I agree with not over thinking and a simple fill up. When I grew in soil I thought that hydro was difficult and too much work. The truth is hydro/aero can be easy if you relax and don't make it difficult. Your concern is well founded but it is nearly impossible to gauge what your levels are past the point at which they were mixed. 

Some growers use a top off mix that is a 1/3 strength but it's up to you.


----------



## MEANGREEN69 (Apr 30, 2011)

a 20 gal rez isnt that big. so you can find out what it takes ( nutes,Ph-up, cal/mag what ever) to fix a

1 or 5 gal jug. make sure you let it sit for AT LEAST 30 mins after mixing it up.

cause the Ph can change. then you can have it down to a science...see i know that it takes 3ml of Ph-

down, 5ml of cal/mag, 1 tsp of maxi grow for every gal of water to get it were i want it for veg. then

if i need more just mutiply..just my 2cents hope i helped.


----------



## PeaceFarmer (Apr 30, 2011)

I know my first post up there didnt technically answer your question, rather just offered my opinion. So, if you wanted to be technical you could use a little bit of algebra to figure it out. I personally wouldn't do it this way just for the extra work it would take, but they are your ladies. So, say you only wanted to change your rez every 4 weeks or perhaps never. In order to top off with a solution that contains the ideal amount of nutrients, you must first determine the ratio of the original chemicals you have added. You add 250 ppm of Magical and 600ppm of Veg nutes (I omit the negligible 50 ppm from the ph up, as this value will change as your system begins to equibrilate and become steady). This means that you add 1 part Magical to every 4 parts of nute solution. So if your original ppm is 900 and your new value is 230ppm, you have a 670ppm deficit to correct. You should add 1 part of Magical and 4 parts of nutes (tsp or ml you will have to determine your own measuring value you wish to use, based on how big of an increment you want your ppm to change. For example you could make your units ml/tsp and obtain a very small change or use tbs and get a huge jump). Retest your rez solution and see what the ppm is. Get this value close, but under the 900 ppm you require. Now, add your ph down as needed to get your solution into the 5.8-6.2 range. 

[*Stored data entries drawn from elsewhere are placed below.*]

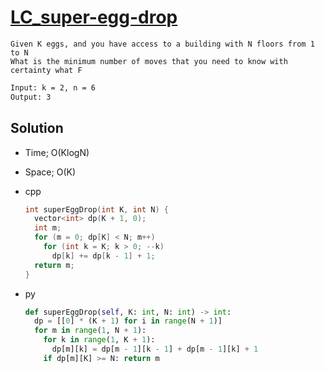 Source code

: # [LC_super-egg-drop](https://leetcode.com/problems/super-egg-drop)

```en
Given K eggs, and you have access to a building with N floors from 1 to N
What is the minimum number of moves that you need to know with certainty what F
```

```txt
Input: k = 2, n = 6
Output: 3
```

## Solution

* Time; O(KlogN)
* Space; O(K)

* cpp

  ```cpp
  int superEggDrop(int K, int N) {
    vector<int> dp(K + 1, 0);
    int m;
    for (m = 0; dp[K] < N; m++)
      for (int k = K; k > 0; --k)
        dp[k] += dp[k - 1] + 1;
    return m;
  }
  ```

* py

  ```py
  def superEggDrop(self, K: int, N: int) -> int:
    dp = [[0] * (K + 1) for i in range(N + 1)]
    for m in range(1, N + 1):
      for k in range(1, K + 1):
        dp[m][k] = dp[m - 1][k - 1] + dp[m - 1][k] + 1
      if dp[m][K] >= N: return m
  ```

BIG UNKNOWN VARIABLE: Plants consume different amounts of supplements as it grows. During veg it may consume large amounts of NPK and rather small amounts of your CalMag. This could cause your ratio to begin to vary in your solution. For this reason, you should do a regular flush and get some fresh nutes/h2o in there. If you are an experienced grower, and can easily recognize the signs of nutrient deficiency by specific plant response, then it will be easy for you to do. You could start with your basic ratio, and then if you notice leaf curling or nute burn signs, you could back off the nutes and add a little water to dilute out the solution; same thing for the cal/mag with discolorations, etc. Check daily and adjust as needed. However, I still say to just change it out every 2 weeks or so, just so you can flush the salts out to prevent a nute lockout (I use Sledgehammer).

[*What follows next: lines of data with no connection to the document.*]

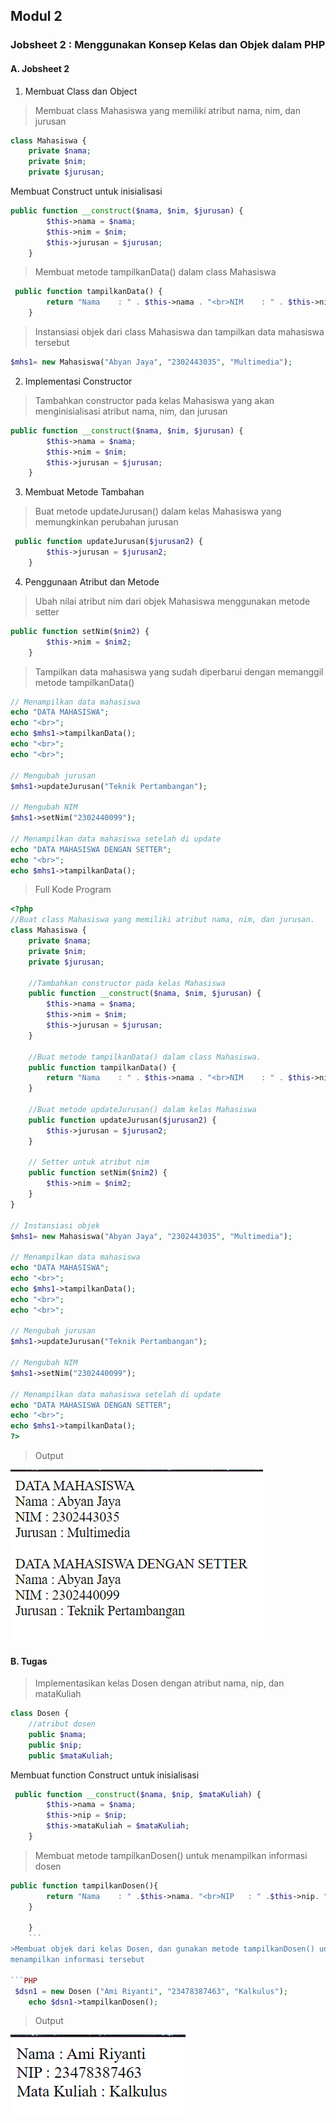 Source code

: ## Modul 2
### Jobsheet 2 : Menggunakan Konsep Kelas dan Objek dalam PHP  
#### A. Jobsheet 2
1. Membuat Class dan Object
> Membuat class Mahasiswa yang memiliki atribut nama, nim, dan jurusan

```PHP
class Mahasiswa {
    private $nama;
    private $nim;
    private $jurusan;
```
Membuat Construct untuk inisialisasi  
```PHP
public function __construct($nama, $nim, $jurusan) {
        $this->nama = $nama;
        $this->nim = $nim;
        $this->jurusan = $jurusan;
    }
```
> Membuat metode tampilkanData() dalam class Mahasiswa

```PHP
 public function tampilkanData() {
        return "Nama    : " . $this->nama . "<br>NIM    : " . $this->nim . "<br>Jurusan : " . $this->jurusan;
    }
```

> Instansiasi objek dari class Mahasiswa dan tampilkan data mahasiswa tersebut


```PHP
$mhs1= new Mahasiswa("Abyan Jaya", "2302443035", "Multimedia");
```

2. Implementasi Constructor

> Tambahkan constructor pada kelas Mahasiswa yang akan menginisialisasi
atribut nama, nim, dan jurusan

```PHP
public function __construct($nama, $nim, $jurusan) {
        $this->nama = $nama;
        $this->nim = $nim;
        $this->jurusan = $jurusan;
    }
```
 3. Membuat Metode Tambahan

> Buat metode updateJurusan() dalam kelas Mahasiswa yang memungkinkan
perubahan jurusan

```PHP
 public function updateJurusan($jurusan2) {
        $this->jurusan = $jurusan2;
    }
```
4. Penggunaan Atribut dan Metode

> Ubah nilai atribut nim dari objek Mahasiswa menggunakan metode setter


```PHP
public function setNim($nim2) {
        $this->nim = $nim2;
    }
```
>  Tampilkan data mahasiswa yang sudah diperbarui dengan memanggil metode
tampilkanData()

```PHP
// Menampilkan data mahasiswa
echo "DATA MAHASISWA";
echo "<br>";
echo $mhs1->tampilkanData();
echo "<br>";
echo "<br>";

// Mengubah jurusan 
$mhs1->updateJurusan("Teknik Pertambangan");

// Mengubah NIM 
$mhs1->setNim("2302440099");

// Menampilkan data mahasiswa setelah di update
echo "DATA MAHASISWA DENGAN SETTER";
echo "<br>";
echo $mhs1->tampilkanData();
```
> Full Kode Program

```PHP
<?php
//Buat class Mahasiswa yang memiliki atribut nama, nim, dan jurusan.
class Mahasiswa {
    private $nama;
    private $nim;
    private $jurusan;

    //Tambahkan constructor pada kelas Mahasiswa
    public function __construct($nama, $nim, $jurusan) {
        $this->nama = $nama;
        $this->nim = $nim;
        $this->jurusan = $jurusan;
    }

    //Buat metode tampilkanData() dalam class Mahasiswa.
    public function tampilkanData() {
        return "Nama    : " . $this->nama . "<br>NIM    : " . $this->nim . "<br>Jurusan : " . $this->jurusan;
    }

    //Buat metode updateJurusan() dalam kelas Mahasiswa
    public function updateJurusan($jurusan2) {
        $this->jurusan = $jurusan2;
    }

    // Setter untuk atribut nim
    public function setNim($nim2) {
        $this->nim = $nim2;
    }
}

// Instansiasi objek 
$mhs1= new Mahasiswa("Abyan Jaya", "2302443035", "Multimedia");

// Menampilkan data mahasiswa
echo "DATA MAHASISWA";
echo "<br>";
echo $mhs1->tampilkanData();
echo "<br>";
echo "<br>";

// Mengubah jurusan 
$mhs1->updateJurusan("Teknik Pertambangan");

// Mengubah NIM 
$mhs1->setNim("2302440099");

// Menampilkan data mahasiswa setelah di update
echo "DATA MAHASISWA DENGAN SETTER";
echo "<br>";
echo $mhs1->tampilkanData();
?>
```
>Output

![Output 2.1](../images/jb2.1.png)  

#### B. Tugas  

> Implementasikan kelas Dosen dengan atribut nama, nip, dan mataKuliah

```PHP
class Dosen {
    //atribut dosen
    public $nama;
    public $nip;
    public $mataKuliah;
```
Membuat function Construct untuk inisialisasi  
```PHP
 public function __construct($nama, $nip, $mataKuliah) {
        $this->nama = $nama;
        $this->nip = $nip;
        $this->mataKuliah = $mataKuliah;
    }
```
> Membuat metode tampilkanDosen() untuk menampilkan informasi dosen

```PHP
public function tampilkanDosen(){
        return "Nama    : " .$this->nama. "<br>NIP   : " .$this->nip. "<br>Mata Kuliah    : ".$this->mataKuliah;
    }
        
    }
    ```
>Membuat objek dari kelas Dosen, dan gunakan metode tampilkanDosen() untuk
menampilkan informasi tersebut

```PHP
 $dsn1 = new Dosen ("Ami Riyanti", "23478387463", "Kalkulus");
    echo $dsn1->tampilkanDosen();
   ```
>Output

![Output 2.2](../images/jb2.2.png)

Hope this helps better than my first post.


----------



## lordjin (Apr 30, 2011)

Technology can solve almost any problem. And for the lazy grower, automation is ideal.

While I agree with some of the other growers who say it's simply a method of working out your own routine, a float switch goes a long way. I just have an automatic topper that pumps fresh water from an external res every time the water level drops. This, of course, makes the ppm drop steadily, so I inject the res with the same nutrient mixture (saved in a jar as a concentrate) to get the ppms back up. I then add the appropriate amount of ph up fluid to balance. 

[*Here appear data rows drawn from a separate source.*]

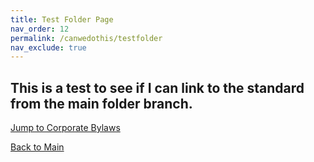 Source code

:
 ```yaml
---
title: Test Folder Page
nav_order: 12
permalink: /canwedothis/testfolder
nav_exclude: true
---
```


## This is a test to see if I can link to the standard from the main folder branch. 


[Jump to Corporate Bylaws](../docs/corporatebylaws)

[Back to Main](/)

Topping with a diluted solution doesn't work well with an automated external reservoir...it's just one more pump to get mucked up with gunk. Topping with pure water and manually injecting concentrate allows for greater control in my opinion.

Honestly, I would die without my float switch. I have no idea how so many of you guys live without one.


----------



## endogarden (May 2, 2011)

lordjin said:


> Technology can solve almost any problem. And for the lazy grower, automation is ideal.
> 
> While I agree with some of the other growers who say it's simply a method of working out your own routine, a float switch goes a long way. I just have an automatic topper that pumps fresh water from an external res every time the water level drops. This, of course, makes the ppm drop steadily, so I inject the res with the same nutrient mixture (saved in a jar as a concentrate) to get the ppms back up. I then add the appropriate amount of ph up fluid to balance.
> 
> ...


Okay I totally feel you, I have a float switch in my 130gal ro tank to auto fill it, and I also have float switches in my three 27 gal nute rezs. 

How do you get the water rez to refill the nute rez (or rezs in my case)? Gravity? A pump that's electrically connected to the float switch? Currently I use a pump that I have to plug in to refill the rezs.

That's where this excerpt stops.